WHAT YOU NEED TO DO: Give back only the lines in the records below from the one with "ER diagram. Identify" to the one with "## 4 stage until 10.09", both inclusive, word for word.

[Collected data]
- - -

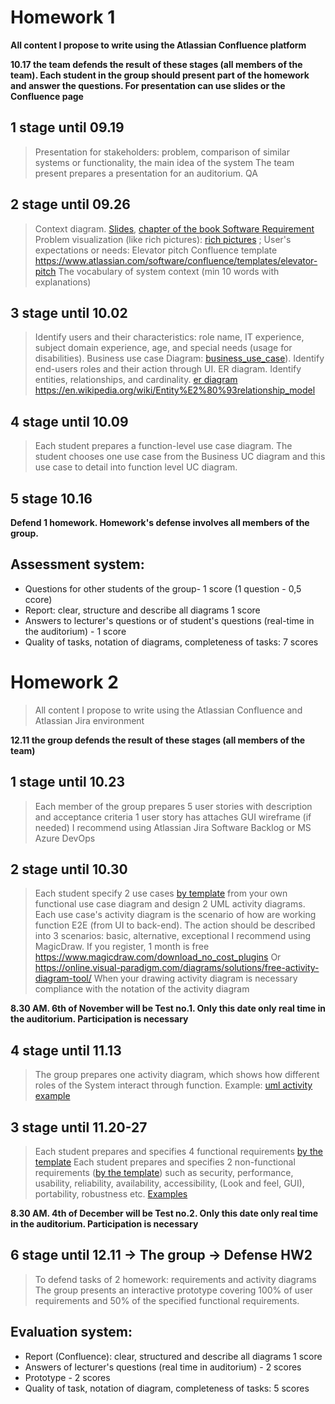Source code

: # Homework 1

**All content I propose to write using the Atlassian Confluence platform**

**10.17 the team defends the result of these stages (all members of the team). Each student in the group should present part of the homework and answer the questions. For presentation can use slides or the Confluence page**

## 1 stage until 09.19

>   Presentation for stakeholders: problem, comparison of similar systems or functionality, the main idea of the system
    The team present prepares a presentation for an auditorium. QA

## 2 stage until 09.26

>   Context diagram. [Slides](contextDiagram.pdf), [chapter of the book Software Requirement](Context_diagram%28bookSR%29.pdf)
    Problem visualization (like rich pictures): [rich pictures](./rich_pictures/rich_pictures.html) ;
    User's expectations or needs: Elevator pitch Confluence template https://www.atlassian.com/software/confluence/templates/elevator-pitch
    The vocabulary of system context (min 10 words with explanations)

## 3 stage until 10.02

>   Identify users and their characteristics: role name, IT experience, subject domain experience, age, and special needs (usage for disabilities).
    Business use case Diagram: [business_use_case](./business_use_case/business_use_case.html)). Identify end-users roles and their action through UI.
    ER diagram. Identify entities, relationships, and cardinality.
        [er diagram](./er_diagram/er_diagram.html)
        https://en.wikipedia.org/wiki/Entity%E2%80%93relationship_model

## 4 stage until 10.09

>   Each student prepares a function-level use case diagram. The student chooses one use case from the Business UC diagram and this use case to detail into function level UC diagram.

## 5 stage 10.16

**Defend 1 homework. Homework's defense involves all members of the group.**

## Assessment system:

- Questions for other students of the group-  1 score (1 question - 0,5 ccore)
- Report: clear, structure and describe all diagrams 1 score
- Answers to lecturer's questions or  of student's questions  (real-time in the auditorium) - 1 score
- Quality of tasks, notation of diagrams, completeness of tasks: 7 scores


# Homework 2

> All content I propose to write using the Atlassian Confluence and Atlassian Jira environment

**12.11 the group defends the result of these stages (all members of the team)**

## 1 stage until 10.23

>   Each member of the group prepares 5 user stories with description and acceptance criteria
    1 user story has attaches GUI wireframe (if needed)
    I recommend using Atlassian Jira Software Backlog or MS Azure DevOps

## 2 stage until 10.30

>   Each student specify 2 use cases [by template](UC_specification_2022.docx) from your own functional use case diagram and design 2 UML activity diagrams. Each use case's activity diagram is the scenario of how are  working function E2E (from UI to back-end). The action should be described into 3 scenarios: basic, alternative, exceptional
> I recommend using MagicDraw. If you register, 1 month is free https://www.magicdraw.com/download_no_cost_plugins
> Or  https://online.visual-paradigm.com/diagrams/solutions/free-activity-diagram-tool/
    When your drawing activity diagram is necessary compliance with the notation of the activity diagram

**8.30 AM. 6th of November will be Test no.1. Only this date only real time in the auditorium. Participation is necessary**

## 4 stage until 11.13

>   The group prepares one activity diagram, which shows how different roles of the System interact through function. Example: [uml activity example](./uml_activity_example/uml_activity_example.html)

## 3 stage until 11.20-27

>   Each student prepares and specifies 4 functional requirements [by the template](Functional_nonFunctional_requirement_2022.docx)
    Each student prepares and specifies 2 non-functional requirements ([by the template](Functional_nonFunctional_requirement_2022.docx)) such as security, performance, usability, reliability, availability, accessibility, (Look and feel, GUI), portability, robustness etc. [Examples](NFR_examples_EN.docx)


**8.30 AM. 4th of December will be Test no.2. Only this date only real time in the auditorium. Participation is necessary**

## 6 stage until 12.11 -> The group -> Defense HW2

>   To defend tasks of 2 homework: requirements and activity diagrams
    The group presents an interactive prototype covering 100% of user requirements and 50% of the specified functional requirements.

## Evaluation system:

- Report (Confluence): clear, structured and describe all diagrams 1 score
- Answers of lecturer's questions (real time in auditorium) - 2 scores
- Prototype - 2 scores
- Quality of task, notation of diagram, completeness of tasks: 5 scores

- - -

WRITTEN SOLUTION:
    ER diagram. Identify entities, relationships, and cardinality.
        [er diagram](./er_diagram/er_diagram.html)
        https://en.wikipedia.org/wiki/Entity%E2%80%93relationship_model

## 4 stage until 10.09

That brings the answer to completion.